I returned yesterday from a trip to Moscow with a group of New York rabbis. We were there to witness the work UJA supports in the former Soviet Union.
Our group stood out on the streets of Moscow — nine New York rabbis from across the denominational spectrum, six wearing kippot. But, as our guide predicted, we elicited hardly a glance, even while riding the Metro at night. Remarkably, today one walks more comfortably as a Jew in Moscow than in Paris.

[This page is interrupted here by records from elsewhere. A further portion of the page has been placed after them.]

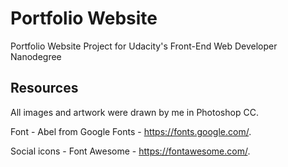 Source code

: # Portfolio Website

Portfolio Website Project for Udacity's Front-End Web Developer Nanodegree

## Resources

All images and artwork were drawn by me in Photoshop CC. 

Font - Abel from Google Fonts - https://fonts.google.com/.

Social icons - Font Awesome - https://fontawesome.com/.
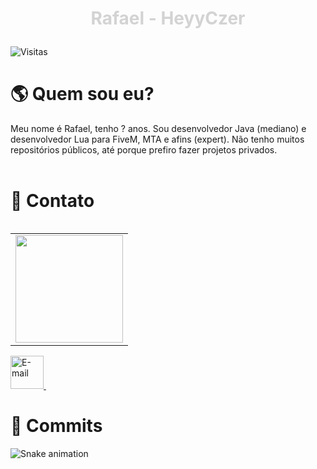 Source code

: <h1 align="center"><p style="color:lightgrey">Rafael - HeyyCzer</p></h1>
<img src="https://komarev.com/ghpvc/?username=HeyyCzer&color=lightgrey&label=Visitas" alt="Visitas">

<h1> 🌎 Quem sou eu? </h1>

Meu nome é Rafael, tenho ? anos. Sou desenvolvedor Java (mediano) e desenvolvedor Lua para FiveM, MTA e afins (expert). Não tenho muitos repositórios públicos, até porque prefiro fazer projetos privados.
<br> <br/>

<h1> 👦 Contato </h1> 

<table align='right'>
  <row>
    <td>
      <img height='172' src='https://github-readme-stats.vercel.app/api?username=HeyyCzer&show_icons=true&theme=dark'>
    </td>
  </row>
</table>


<a href="https://discord.gg/metropole">
    <img height='53' img alt="E-mail" src="https://logodownload.org/wp-content/uploads/2017/11/discord-logo-4-1.png">
  </a> &nbsp;&nbsp;&nbsp; 
  
<h1> 🎫 Commits </h1>

![Snake animation](https://github.com/HeyyCzer/HeyyCzer/blob/output/github-contribution-grid-snake.svg)

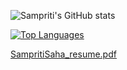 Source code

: ![Sampriti's GitHub stats](https://github-readme-stats.vercel.app/api?username=Sampriti2803&theme=algolia&show_icons=true)

[![Top Languages](https://github-readme-stats.vercel.app/api/top-langs/?username=Sampriti2803&layout=compact&theme=dark)](https://github.com/Sampriti2803/github-readme-stats/)

[SampritiSaha_resume.pdf](https://github.com/user-attachments/files/17444793/SampritiSaha_resume.pdf)
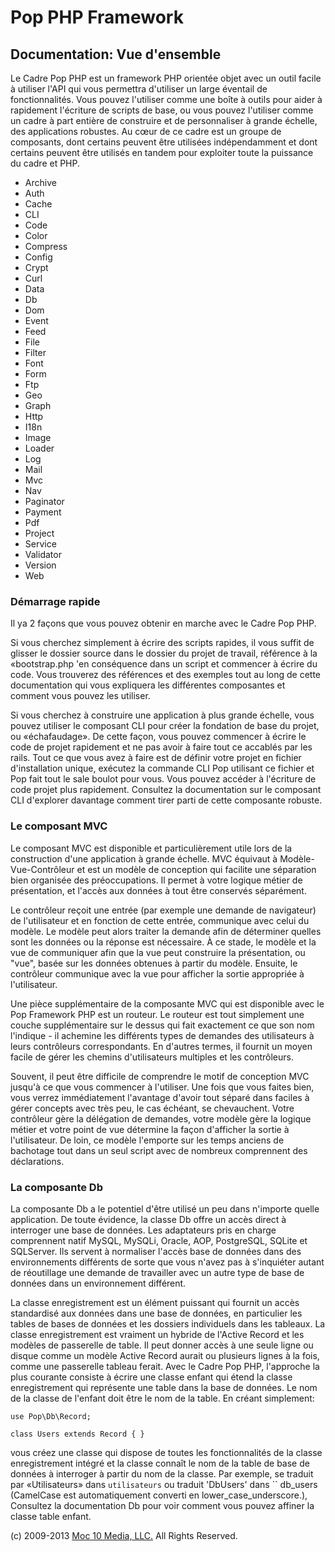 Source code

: Pop PHP Framework
=================

Documentation: Vue d'ensemble
-----------------------------

Le Cadre Pop PHP est un framework PHP orientée objet avec un outil
facile à utiliser l'API qui vous permettra d'utiliser un large éventail
de fonctionnalités. Vous pouvez l'utiliser comme une boîte à outils pour
aider à rapidement l'écriture de scripts de base, ou vous pouvez
l'utiliser comme un cadre à part entière de construire et de
personnaliser à grande échelle, des applications robustes. Au cœur de ce
cadre est un groupe de composants, dont certains peuvent être utilisées
indépendamment et dont certains peuvent être utilisés en tandem pour
exploiter toute la puissance du cadre et PHP.

-   Archive
-   Auth
-   Cache
-   CLI
-   Code
-   Color
-   Compress
-   Config
-   Crypt
-   Curl
-   Data
-   Db
-   Dom
-   Event
-   Feed
-   File
-   Filter
-   Font
-   Form
-   Ftp
-   Geo
-   Graph
-   Http
-   I18n
-   Image
-   Loader
-   Log
-   Mail
-   Mvc
-   Nav
-   Paginator
-   Payment
-   Pdf
-   Project
-   Service
-   Validator
-   Version
-   Web

### Démarrage rapide

Il ya 2 façons que vous pouvez obtenir en marche avec le Cadre Pop PHP.

Si vous cherchez simplement à écrire des scripts rapides, il vous suffit
de glisser le dossier source dans le dossier du projet de travail,
référence à la «bootstrap.php 'en conséquence dans un script et
commencer à écrire du code. Vous trouverez des références et des
exemples tout au long de cette documentation qui vous expliquera les
différentes composantes et comment vous pouvez les utiliser.

Si vous cherchez à construire une application à plus grande échelle,
vous pouvez utiliser le composant CLI pour créer la fondation de base du
projet, ou «échafaudage». De cette façon, vous pouvez commencer à écrire
le code de projet rapidement et ne pas avoir à faire tout ce accablés
par les rails. Tout ce que vous avez à faire est de définir votre projet
en fichier d'installation unique, exécutez la commande CLI Pop utilisant
ce fichier et Pop fait tout le sale boulot pour vous. Vous pouvez
accéder à l'écriture de code projet plus rapidement. Consultez la
documentation sur le composant CLI d'explorer davantage comment tirer
parti de cette composante robuste.

### Le composant MVC

Le composant MVC est disponible et particulièrement utile lors de la
construction d'une application à grande échelle. MVC équivaut à
Modèle-Vue-Contrôleur et est un modèle de conception qui facilite une
séparation bien organisée des préoccupations. Il permet à votre logique
métier de présentation, et l'accès aux données à tout être conservés
séparément.

Le contrôleur reçoit une entrée (par exemple une demande de navigateur)
de l'utilisateur et en fonction de cette entrée, communique avec celui
du modèle. Le modèle peut alors traiter la demande afin de déterminer
quelles sont les données ou la réponse est nécessaire. À ce stade, le
modèle et la vue de communiquer afin que la vue peut construire la
présentation, ou "vue", basée sur les données obtenues à partir du
modèle. Ensuite, le contrôleur communique avec la vue pour afficher la
sortie appropriée à l'utilisateur.

Une pièce supplémentaire de la composante MVC qui est disponible avec le
Pop Framework PHP est un routeur. Le routeur est tout simplement une
couche supplémentaire sur le dessus qui fait exactement ce que son nom
l'indique - il achemine les différents types de demandes des
utilisateurs à leurs contrôleurs correspondants. En d'autres termes, il
fournit un moyen facile de gérer les chemins d'utilisateurs multiples et
les contrôleurs.

Souvent, il peut être difficile de comprendre le motif de conception MVC
jusqu'à ce que vous commencer à l'utiliser. Une fois que vous faites
bien, vous verrez immédiatement l'avantage d'avoir tout séparé dans
faciles à gérer concepts avec très peu, le cas échéant, se chevauchent.
Votre contrôleur gère la délégation de demandes, votre modèle gère la
logique métier et votre point de vue détermine la façon d'afficher la
sortie à l'utilisateur. De loin, ce modèle l'emporte sur les temps
anciens de bachotage tout dans un seul script avec de nombreux
comprennent des déclarations.

### La composante Db

La composante Db a le potentiel d'être utilisé un peu dans n'importe
quelle application. De toute évidence, la classe Db offre un accès
direct à interroger une base de données. Les adaptateurs pris en charge
comprennent natif MySQL, MySQLi, Oracle, AOP, PostgreSQL, SQLite et
SQLServer. Ils servent à normaliser l'accès base de données dans des
environnements différents de sorte que vous n'avez pas à s'inquiéter
autant de réoutillage une demande de travailler avec un autre type de
base de données dans un environnement différent.

La classe enregistrement est un élément puissant qui fournit un accès
standardisé aux données dans une base de données, en particulier les
tables de bases de données et les dossiers individuels dans les tableaux.
La classe enregistrement est vraiment un hybride de l'Active Record et
les modèles de passerelle de table. Il peut donner accès à une seule
ligne ou disque comme un modèle Active Record aurait ou plusieurs lignes
à la fois, comme une passerelle tableau ferait. Avec le Cadre Pop PHP,
l'approche la plus courante consiste à écrire une classe enfant qui étend
la classe enregistrement qui représente une table dans la base de données.
Le nom de la classe de l'enfant doit être le nom de la table. En
créant simplement:

    use Pop\Db\Record;

    class Users extends Record { }

vous créez une classe qui dispose de toutes les fonctionnalités de la
classe enregistrement intégré et la classe connaît le nom de la table
de base de données à interroger à partir du nom de la classe. Par
exemple, se traduit par «Utilisateurs» dans `utilisateurs` ou traduit
'DbUsers' dans `` db_users (CamelCase est automatiquement converti en
lower_case_underscore.), Consultez la documentation Db pour voir comment
vous pouvez affiner la classe table enfant.

\(c) 2009-2013 [Moc 10 Media, LLC.](http://www.moc10media.com) All
Rights Reserved.
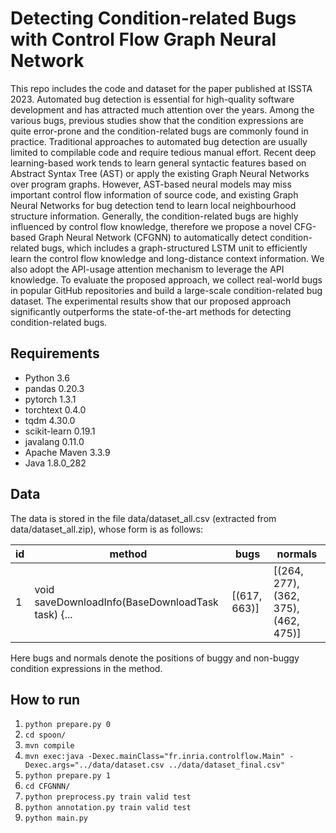 # Detecting Condition-related Bugs with Control Flow Graph Neural Network
This repo includes the code and dataset for the paper published at ISSTA 2023. Automated bug detection is essential for high-quality software development and has attracted much attention over the years. Among the various bugs, previous studies show that the condition expressions are quite error-prone and the condition-related bugs are commonly found in practice. Traditional approaches to automated bug detection are usually limited to compilable code and require tedious manual effort. Recent deep learning-based work tends to learn general syntactic features based on Abstract Syntax Tree (AST) or apply the existing Graph Neural Networks over program graphs. However, AST-based neural models may miss important control flow information of source code, and existing Graph Neural Networks for bug detection tend to learn local neighbourhood structure information. Generally, the condition-related bugs are highly influenced by control flow knowledge, therefore we propose a novel CFG-based Graph Neural Network (CFGNN) to automatically detect condition-related bugs, which includes a graph-structured LSTM unit to efficiently learn the control flow knowledge and long-distance context information. We also adopt the API-usage attention mechanism to leverage the API knowledge. To evaluate the proposed approach, we collect real-world bugs in popular GitHub repositories and build a large-scale condition-related bug dataset. The experimental results show that our proposed approach significantly outperforms the state-of-the-art methods for detecting condition-related bugs.
## Requirements
* Python 3.6
* pandas 0.20.3
* pytorch 1.3.1
* torchtext 0.4.0
* tqdm 4.30.0
* scikit-learn 0.19.1
* javalang 0.11.0
* Apache Maven 3.3.9
* Java 1.8.0_282

## Data
The data is stored in the file data/dataset_all.csv (extracted from data/dataset_all.zip), whose form is as follows:

|id                                             |method          |bugs  |normals |
| ------ | ------ | ------ | ------ | 
|1  |void saveDownloadInfo(BaseDownloadTask task) {... | [(617, 663)]  | [(264, 277), (362, 375), (462, 475)] | 

Here bugs and normals denote the positions of buggy and non-buggy condition expressions in the method.      


## How to run
1. `python prepare.py 0` 
2. `cd spoon/`
3. `mvn compile`
4. `mvn exec:java -Dexec.mainClass="fr.inria.controlflow.Main" -Dexec.args="../data/dataset.csv ../data/dataset_final.csv"`
5. `python prepare.py 1`
6. `cd CFGNNN/`
7. `python preprocess.py train valid test`
8. `python annotation.py train valid test`
9. `python main.py`



 
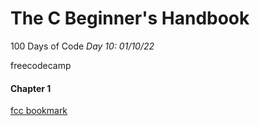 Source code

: # The C Beginner's Handbook

100 Days of Code *Day 10: 01/10/22*

freecodecamp 

#### Chapter 1

[fcc bookmark](https://www.freecodecamp.org/news/the-c-beginners-handbook/#introduction-to-c)

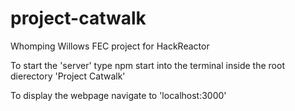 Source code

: # project-catwalk
Whomping Willows FEC project for HackReactor


To start the 'server' type npm start into the terminal inside the root dierectory 'Project Catwalk'

To display the webpage navigate to 'localhost:3000'
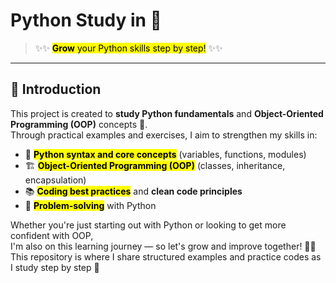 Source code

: # Python Study in 🌱

> ✨✨ <mark><b>Grow</b> your Python skills step by step!</mark> ✨✨

---

## 🎯 **Introduction**

This project is created to **study Python fundamentals** and **Object-Oriented Programming (OOP)** concepts 🌱.  
Through practical examples and exercises, I aim to strengthen my skills in:

- 🐍 <mark>**Python syntax and core concepts**</mark> (variables, functions, modules)
- 🏗️ <mark>**Object-Oriented Programming (OOP)**</mark> (classes, inheritance, encapsulation)
- 📚 <mark>**Coding best practices**</mark> and **clean code principles**
- 🚀 <mark>**Problem-solving**</mark> with Python

Whether you're just starting out with Python or looking to get more confident with OOP,  
I'm also on this learning journey — so let's grow and improve together! 💪✨  
This repository is where I share structured examples and practice codes as I study step by step 🌱
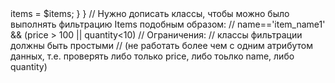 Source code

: <?php

//Есть фиксированный класс данных.
class Item
{
    public $name;
    public $price;
    public $quantity;
}

//Есть некоторая коллекция данных
class Items
{
    private $items;

    /**
     * @param Items[] $items
     */
    public function __construct($items)
    {
        $this->items = $items;
    }
}

// Нужно дописать классы, чтобы можно было выполнять фильтрацию Items подобным образом:
// name=='item_name1' && (price > 100 || quantity<10)
// Ограничения:
// классы фильтрации должны быть простыми
// (не работать более чем с одним атрибутом данных, т.е. проверять либо только price, либо тоьлко name, либо quantity)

Even more surprising is the vibrancy of Jewish life. Despite 70 years of total Soviet repression, we saw diverse, passionate, innovative expressions of Judaism all around us. Just to name a few: a Jewish preschool rivaling any New York program, a “winter camp” focusing on new media through a Jewish lens for kids over school break, a cutting-edge Jewish museum, Jewish film and music festivals, and an immense network of “Heseds” providing for the needs of the elderly.
Perhaps the most surprising — and stirring — element of this Jewish renaissance is that it’s overwhelmingly led by young adults, many of who only learned they were Jewish as teens or even later. And we take for granted that young Jewish leaders often have parents or grandparents as role models. But in the FSU, as a young woman told us: “Every teenager starts her Jewish journey by herself.”
For more than 25 years, UJA has spent millions of dollars annually, working with grassroots organizations and our primary overseas partners — the Jewish Agency for Israel and the American Jewish Joint Distribution Committee — in helping revitalize Jewish life in the former Soviet Union. And while surely there have been missteps, and also real challenges ahead, we’re enormously heartened by the results.
Our proudest achievement: enabling young adults to lead. In that vein, on our last night in Moscow, we met about a dozen recent winners of our annual “Grassroots Competition,” where individuals or groups with innovative ideas for engaging young Jews can get the resources they need to turn their ideas into reality. It was an amazing display of talent, one more impressive than the next: Chabad rabbi and songwriter; serial entrepreneur working with people with disabilities; movie director; klezmer musician; IT whiz — all radiating an unforgettable grit, ingenuity, and energy.
The rabbis and I later reflected on what we’d witnessed. One rabbi recounted a memorable childhood experience when, at the height of the movement to free Soviet Jewry, Rabbi Shlomo Carlebach gave a concert and began with Shalom Aleichem, the song we traditionally sing at our Friday night dinner tables. As Rabbi Carlebach told the audience, the song welcomes angels of God who are there to help us usher in the Sabbath. But although the Sabbath has just begun, the song unexpectedly concludes with our wishing the angels well as they take their leave. Rabbi Carlebach explained that the angels leave because other Jews in the world, like those longing for freedom in the Soviet Union, are more in need of their assistance.
The rabbi on our trip concluded by saying, only half in jest, that it might be time for the angels to return to America.
And then we all sang Shalom Aleichem.